> _Aim of the task_
Among the lines below, list those containing the string "system".
***** Study material *****
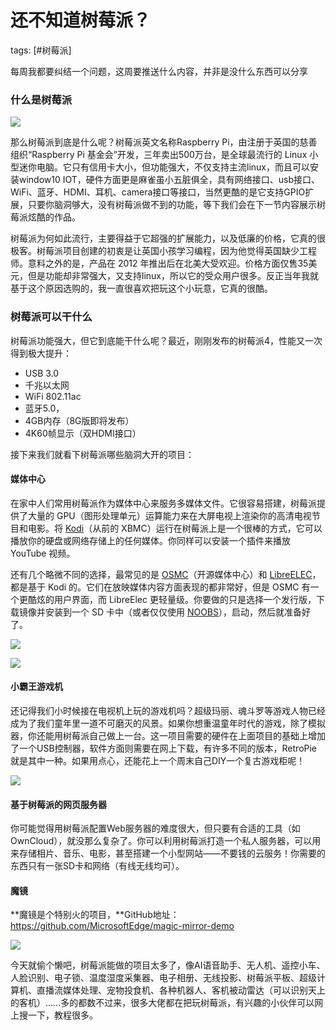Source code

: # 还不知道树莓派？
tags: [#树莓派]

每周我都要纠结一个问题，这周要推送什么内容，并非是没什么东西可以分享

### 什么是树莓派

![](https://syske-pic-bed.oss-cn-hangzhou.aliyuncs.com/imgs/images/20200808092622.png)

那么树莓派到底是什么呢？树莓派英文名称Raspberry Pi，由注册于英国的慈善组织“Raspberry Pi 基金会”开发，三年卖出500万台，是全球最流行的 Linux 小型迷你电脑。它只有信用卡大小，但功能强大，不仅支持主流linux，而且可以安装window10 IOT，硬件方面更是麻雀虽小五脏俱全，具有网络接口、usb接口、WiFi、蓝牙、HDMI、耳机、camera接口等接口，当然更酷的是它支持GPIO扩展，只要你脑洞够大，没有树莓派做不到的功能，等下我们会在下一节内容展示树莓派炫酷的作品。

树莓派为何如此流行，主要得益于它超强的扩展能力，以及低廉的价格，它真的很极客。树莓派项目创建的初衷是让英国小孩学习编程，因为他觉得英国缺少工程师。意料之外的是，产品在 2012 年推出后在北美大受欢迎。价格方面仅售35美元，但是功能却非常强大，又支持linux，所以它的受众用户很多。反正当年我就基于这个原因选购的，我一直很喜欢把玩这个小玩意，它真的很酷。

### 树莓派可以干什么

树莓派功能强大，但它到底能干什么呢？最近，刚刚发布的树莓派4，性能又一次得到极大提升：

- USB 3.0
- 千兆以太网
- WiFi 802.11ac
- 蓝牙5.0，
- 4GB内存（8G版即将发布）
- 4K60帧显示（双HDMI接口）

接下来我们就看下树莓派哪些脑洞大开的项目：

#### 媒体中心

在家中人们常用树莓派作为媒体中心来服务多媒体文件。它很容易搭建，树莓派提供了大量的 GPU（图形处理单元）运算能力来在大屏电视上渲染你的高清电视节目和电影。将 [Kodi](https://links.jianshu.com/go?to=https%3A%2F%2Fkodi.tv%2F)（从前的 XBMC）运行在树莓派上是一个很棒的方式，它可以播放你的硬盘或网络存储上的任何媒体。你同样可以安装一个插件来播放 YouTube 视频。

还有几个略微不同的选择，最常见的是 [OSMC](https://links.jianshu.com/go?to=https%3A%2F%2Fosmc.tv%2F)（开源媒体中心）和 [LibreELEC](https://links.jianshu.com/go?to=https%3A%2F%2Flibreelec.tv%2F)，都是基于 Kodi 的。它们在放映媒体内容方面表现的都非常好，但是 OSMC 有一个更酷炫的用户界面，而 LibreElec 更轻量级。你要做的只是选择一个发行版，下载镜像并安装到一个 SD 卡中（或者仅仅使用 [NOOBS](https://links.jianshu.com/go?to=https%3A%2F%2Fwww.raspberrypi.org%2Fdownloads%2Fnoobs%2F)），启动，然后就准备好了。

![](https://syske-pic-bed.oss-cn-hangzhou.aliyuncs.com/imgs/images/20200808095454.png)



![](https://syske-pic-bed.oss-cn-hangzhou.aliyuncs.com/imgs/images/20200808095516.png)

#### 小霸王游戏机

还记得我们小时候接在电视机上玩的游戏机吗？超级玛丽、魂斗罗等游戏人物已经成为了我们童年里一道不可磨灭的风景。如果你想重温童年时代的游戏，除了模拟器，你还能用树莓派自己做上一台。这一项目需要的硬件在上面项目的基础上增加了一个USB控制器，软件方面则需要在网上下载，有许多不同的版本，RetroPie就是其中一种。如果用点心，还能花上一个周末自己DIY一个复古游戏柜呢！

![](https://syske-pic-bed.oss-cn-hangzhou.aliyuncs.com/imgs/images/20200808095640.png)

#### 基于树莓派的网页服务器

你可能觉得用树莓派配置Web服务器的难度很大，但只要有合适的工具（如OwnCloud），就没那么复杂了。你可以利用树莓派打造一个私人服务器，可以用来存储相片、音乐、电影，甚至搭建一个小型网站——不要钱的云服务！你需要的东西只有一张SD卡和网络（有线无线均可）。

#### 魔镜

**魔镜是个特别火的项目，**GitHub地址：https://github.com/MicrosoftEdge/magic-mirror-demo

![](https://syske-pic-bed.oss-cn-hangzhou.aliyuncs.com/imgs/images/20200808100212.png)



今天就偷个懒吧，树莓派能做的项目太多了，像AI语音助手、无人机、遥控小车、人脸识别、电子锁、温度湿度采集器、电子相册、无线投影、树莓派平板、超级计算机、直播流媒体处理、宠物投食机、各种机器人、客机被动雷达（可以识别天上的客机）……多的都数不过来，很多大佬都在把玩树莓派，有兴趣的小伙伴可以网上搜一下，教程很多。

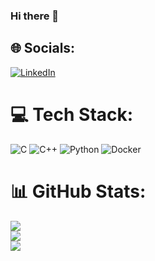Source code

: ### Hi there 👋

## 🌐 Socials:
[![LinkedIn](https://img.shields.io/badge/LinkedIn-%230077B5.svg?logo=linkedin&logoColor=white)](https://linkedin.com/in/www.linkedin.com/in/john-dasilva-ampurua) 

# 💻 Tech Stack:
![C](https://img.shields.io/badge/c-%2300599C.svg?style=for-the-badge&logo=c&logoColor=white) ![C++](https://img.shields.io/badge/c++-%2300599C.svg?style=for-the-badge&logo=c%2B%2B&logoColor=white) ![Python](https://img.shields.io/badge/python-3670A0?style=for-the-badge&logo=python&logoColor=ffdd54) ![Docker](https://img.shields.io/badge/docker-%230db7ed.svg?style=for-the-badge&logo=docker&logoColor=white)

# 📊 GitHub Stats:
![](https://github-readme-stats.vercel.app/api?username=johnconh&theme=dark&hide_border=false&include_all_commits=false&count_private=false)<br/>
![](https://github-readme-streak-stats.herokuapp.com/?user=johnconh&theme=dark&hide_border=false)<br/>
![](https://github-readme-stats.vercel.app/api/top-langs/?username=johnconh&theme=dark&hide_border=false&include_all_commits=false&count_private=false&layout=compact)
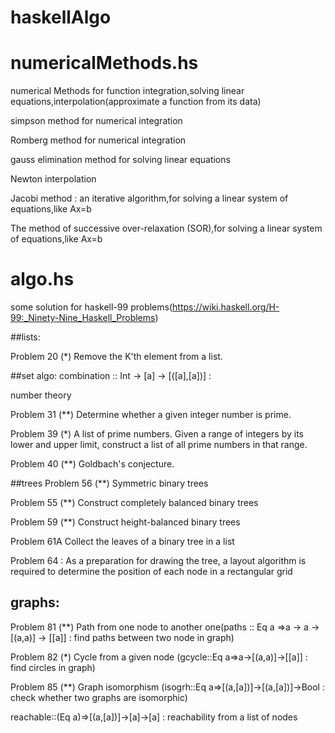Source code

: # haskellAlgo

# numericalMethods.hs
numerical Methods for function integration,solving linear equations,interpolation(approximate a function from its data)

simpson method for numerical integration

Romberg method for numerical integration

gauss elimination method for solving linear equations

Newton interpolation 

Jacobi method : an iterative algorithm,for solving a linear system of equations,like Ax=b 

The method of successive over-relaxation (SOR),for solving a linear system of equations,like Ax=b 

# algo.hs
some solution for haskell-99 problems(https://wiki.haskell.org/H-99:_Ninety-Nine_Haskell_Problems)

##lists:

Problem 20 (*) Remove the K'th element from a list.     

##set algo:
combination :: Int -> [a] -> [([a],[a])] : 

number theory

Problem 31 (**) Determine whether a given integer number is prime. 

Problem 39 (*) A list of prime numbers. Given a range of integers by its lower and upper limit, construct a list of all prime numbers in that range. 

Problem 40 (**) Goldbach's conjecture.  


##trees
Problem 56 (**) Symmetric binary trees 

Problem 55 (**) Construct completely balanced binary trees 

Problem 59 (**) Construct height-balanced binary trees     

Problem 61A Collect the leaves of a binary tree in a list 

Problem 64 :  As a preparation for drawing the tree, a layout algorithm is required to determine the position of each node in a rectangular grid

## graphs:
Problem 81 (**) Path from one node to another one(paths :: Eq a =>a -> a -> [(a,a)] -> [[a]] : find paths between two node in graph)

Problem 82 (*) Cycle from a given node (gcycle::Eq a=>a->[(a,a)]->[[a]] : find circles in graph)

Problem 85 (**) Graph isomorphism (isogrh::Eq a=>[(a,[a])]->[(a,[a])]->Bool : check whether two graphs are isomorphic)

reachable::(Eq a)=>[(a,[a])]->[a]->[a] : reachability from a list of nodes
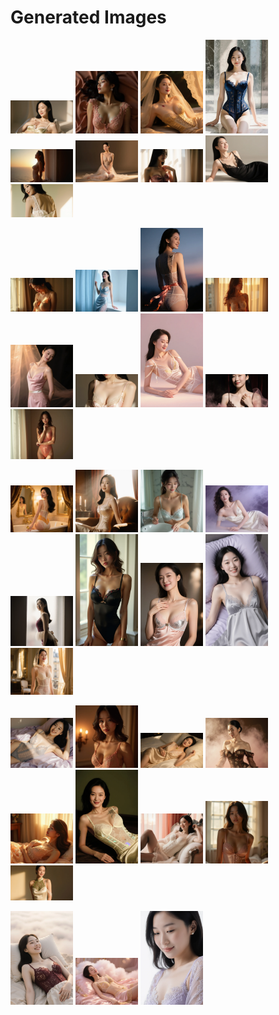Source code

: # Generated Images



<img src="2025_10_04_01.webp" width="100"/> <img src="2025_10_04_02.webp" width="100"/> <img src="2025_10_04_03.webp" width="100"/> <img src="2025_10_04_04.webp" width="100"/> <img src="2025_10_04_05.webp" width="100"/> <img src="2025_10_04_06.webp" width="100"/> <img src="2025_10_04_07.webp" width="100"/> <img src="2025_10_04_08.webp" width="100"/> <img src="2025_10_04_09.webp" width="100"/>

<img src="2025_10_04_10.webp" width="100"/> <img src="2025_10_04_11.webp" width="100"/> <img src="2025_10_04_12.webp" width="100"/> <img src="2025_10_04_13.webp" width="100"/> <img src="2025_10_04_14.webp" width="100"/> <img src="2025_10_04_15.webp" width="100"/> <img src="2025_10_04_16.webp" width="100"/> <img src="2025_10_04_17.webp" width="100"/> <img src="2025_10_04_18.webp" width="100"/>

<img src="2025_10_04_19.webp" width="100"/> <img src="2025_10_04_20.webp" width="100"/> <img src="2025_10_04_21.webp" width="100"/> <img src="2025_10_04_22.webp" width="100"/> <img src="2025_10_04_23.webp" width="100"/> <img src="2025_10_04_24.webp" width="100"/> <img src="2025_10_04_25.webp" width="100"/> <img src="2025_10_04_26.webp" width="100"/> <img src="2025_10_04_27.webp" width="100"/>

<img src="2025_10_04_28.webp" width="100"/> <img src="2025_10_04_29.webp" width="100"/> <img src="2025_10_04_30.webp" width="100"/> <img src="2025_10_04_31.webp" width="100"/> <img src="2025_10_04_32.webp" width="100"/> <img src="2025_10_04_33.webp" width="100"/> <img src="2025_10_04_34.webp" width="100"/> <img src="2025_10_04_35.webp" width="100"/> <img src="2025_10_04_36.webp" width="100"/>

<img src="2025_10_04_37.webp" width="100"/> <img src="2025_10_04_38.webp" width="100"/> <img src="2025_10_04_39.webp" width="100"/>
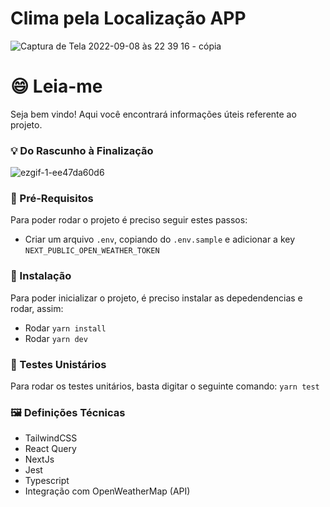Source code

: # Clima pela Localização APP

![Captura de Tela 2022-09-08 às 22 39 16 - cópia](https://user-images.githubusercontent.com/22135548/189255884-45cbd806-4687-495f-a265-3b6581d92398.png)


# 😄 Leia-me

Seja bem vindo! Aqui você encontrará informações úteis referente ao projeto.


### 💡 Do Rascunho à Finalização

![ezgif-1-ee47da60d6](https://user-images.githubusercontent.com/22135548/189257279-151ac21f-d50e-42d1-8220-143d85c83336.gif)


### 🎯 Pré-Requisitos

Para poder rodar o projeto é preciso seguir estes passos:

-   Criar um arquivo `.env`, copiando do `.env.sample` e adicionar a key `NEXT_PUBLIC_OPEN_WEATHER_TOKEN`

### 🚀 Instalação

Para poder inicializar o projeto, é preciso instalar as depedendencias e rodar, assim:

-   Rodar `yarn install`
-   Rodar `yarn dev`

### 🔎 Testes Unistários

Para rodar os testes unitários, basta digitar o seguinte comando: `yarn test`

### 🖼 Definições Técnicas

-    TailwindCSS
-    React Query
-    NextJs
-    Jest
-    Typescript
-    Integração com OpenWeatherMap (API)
*****
> _Solved exercise_
Jacobi method : an iterative algorithm,for solving a linear system of equations,like Ax=b 
The method of successive over-relaxation (SOR),for solving a linear system of equations,like Ax=b 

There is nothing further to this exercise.